TYLER, Texas (KETK) — Several east Texas animal shelters have been overrun with stray dogs and cats. With the increase in cold weather, the need to find warm shelter for these animals has increased.

Every day, Facebook will be inundated with posts about stray animals in need of help. East Texas animal shelters are struggling to keep up with demand.

With no more room to house stray animals in East Texas, nonprofits like the Humane Society of the United States have removed animals from the state.

“With the rescues that are here locally, what they do is they work with rescues that are up north and they adopt animals because they have very strict sterilization laws and neutering there,” said Amber Green, the Smith County Animal Control and Shelter Supervisor. “So in some types of dogs that we have here, they don’t have them up there, so they want them.”

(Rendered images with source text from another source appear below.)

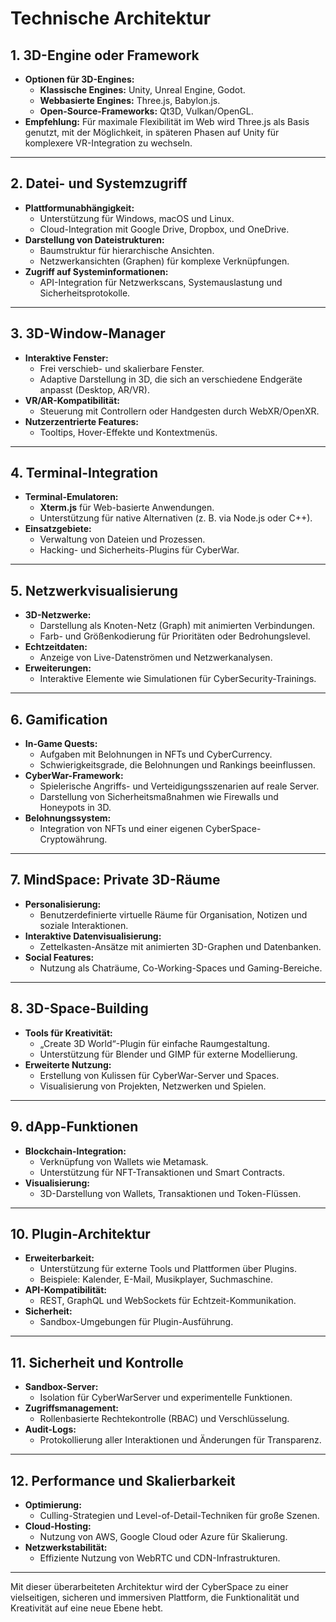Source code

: 
# **Technische Architektur**

## **1. 3D-Engine oder Framework**
- **Optionen für 3D-Engines:**
  - **Klassische Engines:** Unity, Unreal Engine, Godot.
  - **Webbasierte Engines:** Three.js, Babylon.js.
  - **Open-Source-Frameworks:** Qt3D, Vulkan/OpenGL.
- **Empfehlung:** Für maximale Flexibilität im Web wird Three.js als Basis genutzt, mit der Möglichkeit, in späteren Phasen auf Unity für komplexere VR-Integration zu wechseln.

---

## **2. Datei- und Systemzugriff**
- **Plattformunabhängigkeit:**
  - Unterstützung für Windows, macOS und Linux.
  - Cloud-Integration mit Google Drive, Dropbox, und OneDrive.
- **Darstellung von Dateistrukturen:**
  - Baumstruktur für hierarchische Ansichten.
  - Netzwerkansichten (Graphen) für komplexe Verknüpfungen.
- **Zugriff auf Systeminformationen:**
  - API-Integration für Netzwerkscans, Systemauslastung und Sicherheitsprotokolle.

---

## **3. 3D-Window-Manager**
- **Interaktive Fenster:**
  - Frei verschieb- und skalierbare Fenster.
  - Adaptive Darstellung in 3D, die sich an verschiedene Endgeräte anpasst (Desktop, AR/VR).
- **VR/AR-Kompatibilität:**
  - Steuerung mit Controllern oder Handgesten durch WebXR/OpenXR.
- **Nutzerzentrierte Features:**
  - Tooltips, Hover-Effekte und Kontextmenüs.

---

## **4. Terminal-Integration**
- **Terminal-Emulatoren:**
  - **Xterm.js** für Web-basierte Anwendungen.
  - Unterstützung für native Alternativen (z. B. via Node.js oder C++).
- **Einsatzgebiete:**
  - Verwaltung von Dateien und Prozessen.
  - Hacking- und Sicherheits-Plugins für CyberWar.

---

## **5. Netzwerkvisualisierung**
- **3D-Netzwerke:**
  - Darstellung als Knoten-Netz (Graph) mit animierten Verbindungen.
  - Farb- und Größenkodierung für Prioritäten oder Bedrohungslevel.
- **Echtzeitdaten:**
  - Anzeige von Live-Datenströmen und Netzwerkanalysen.
- **Erweiterungen:**
  - Interaktive Elemente wie Simulationen für CyberSecurity-Trainings.

---

## **6. Gamification**
- **In-Game Quests:**
  - Aufgaben mit Belohnungen in NFTs und CyberCurrency.
  - Schwierigkeitsgrade, die Belohnungen und Rankings beeinflussen.
- **CyberWar-Framework:**
  - Spielerische Angriffs- und Verteidigungsszenarien auf reale Server.
  - Darstellung von Sicherheitsmaßnahmen wie Firewalls und Honeypots in 3D.
- **Belohnungssystem:**
  - Integration von NFTs und einer eigenen CyberSpace-Cryptowährung.

---

## **7. MindSpace: Private 3D-Räume**
- **Personalisierung:**
  - Benutzerdefinierte virtuelle Räume für Organisation, Notizen und soziale Interaktionen.
- **Interaktive Datenvisualisierung:**
  - Zettelkasten-Ansätze mit animierten 3D-Graphen und Datenbanken.
- **Social Features:**
  - Nutzung als Chaträume, Co-Working-Spaces und Gaming-Bereiche.

---

## **8. 3D-Space-Building**
- **Tools für Kreativität:**
  - „Create 3D World“-Plugin für einfache Raumgestaltung.
  - Unterstützung für Blender und GIMP für externe Modellierung.
- **Erweiterte Nutzung:**
  - Erstellung von Kulissen für CyberWar-Server und Spaces.
  - Visualisierung von Projekten, Netzwerken und Spielen.

---

## **9. dApp-Funktionen**
- **Blockchain-Integration:**
  - Verknüpfung von Wallets wie Metamask.
  - Unterstützung für NFT-Transaktionen und Smart Contracts.
- **Visualisierung:**
  - 3D-Darstellung von Wallets, Transaktionen und Token-Flüssen.

---

## **10. Plugin-Architektur**
- **Erweiterbarkeit:**
  - Unterstützung für externe Tools und Plattformen über Plugins.
  - Beispiele: Kalender, E-Mail, Musikplayer, Suchmaschine.
- **API-Kompatibilität:**
  - REST, GraphQL und WebSockets für Echtzeit-Kommunikation.
- **Sicherheit:**
  - Sandbox-Umgebungen für Plugin-Ausführung.

---

## **11. Sicherheit und Kontrolle**
- **Sandbox-Server:**
  - Isolation für CyberWarServer und experimentelle Funktionen.
- **Zugriffsmanagement:**
  - Rollenbasierte Rechtekontrolle (RBAC) und Verschlüsselung.
- **Audit-Logs:**
  - Protokollierung aller Interaktionen und Änderungen für Transparenz.

---

## **12. Performance und Skalierbarkeit**
- **Optimierung:**
  - Culling-Strategien und Level-of-Detail-Techniken für große Szenen.
- **Cloud-Hosting:**
  - Nutzung von AWS, Google Cloud oder Azure für Skalierung.
- **Netzwerkstabilität:**
  - Effiziente Nutzung von WebRTC und CDN-Infrastrukturen.

---

Mit dieser überarbeiteten Architektur wird der CyberSpace zu einer vielseitigen, sicheren und immersiven Plattform, die Funktionalität und Kreativität auf eine neue Ebene hebt.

For example, 38 dogs were seized in Winona, but because shelters in East Texas were filled with abandoned animals, they were taken to Maryland.

“There’s just no one who wants to adopt right now, and the foster families and/or rescues that take animals from us, they’re looking for foster families to help get the animals out of there,” Green said.

Unlike in the North, there are no spay and neuter laws in Texas, and animal shelters in East Texas have reported being overrun with puppies and kittens coming through their doors.

“Treat your pets like they’re part of your family and, if possible, bring them inside,” said Gayle Helms, executive director of Pets Fur People.

Without help, the animals spend their time outside in the freezing cold, shivering without shelter or food.

East Texas rescues have been doing all they can to keep up with demand and make space, but the need for foster families and supplies has increased.

“I think a lot of people don’t understand the impact of having these dogs and cats that aren’t spayed and how it affects the whole community,” Helms said.

In seven years, a mother cat and her offspring can produce 427,000 kittens. East Texas shelters and rescues said neutering and neutering was the best way to solve the problem.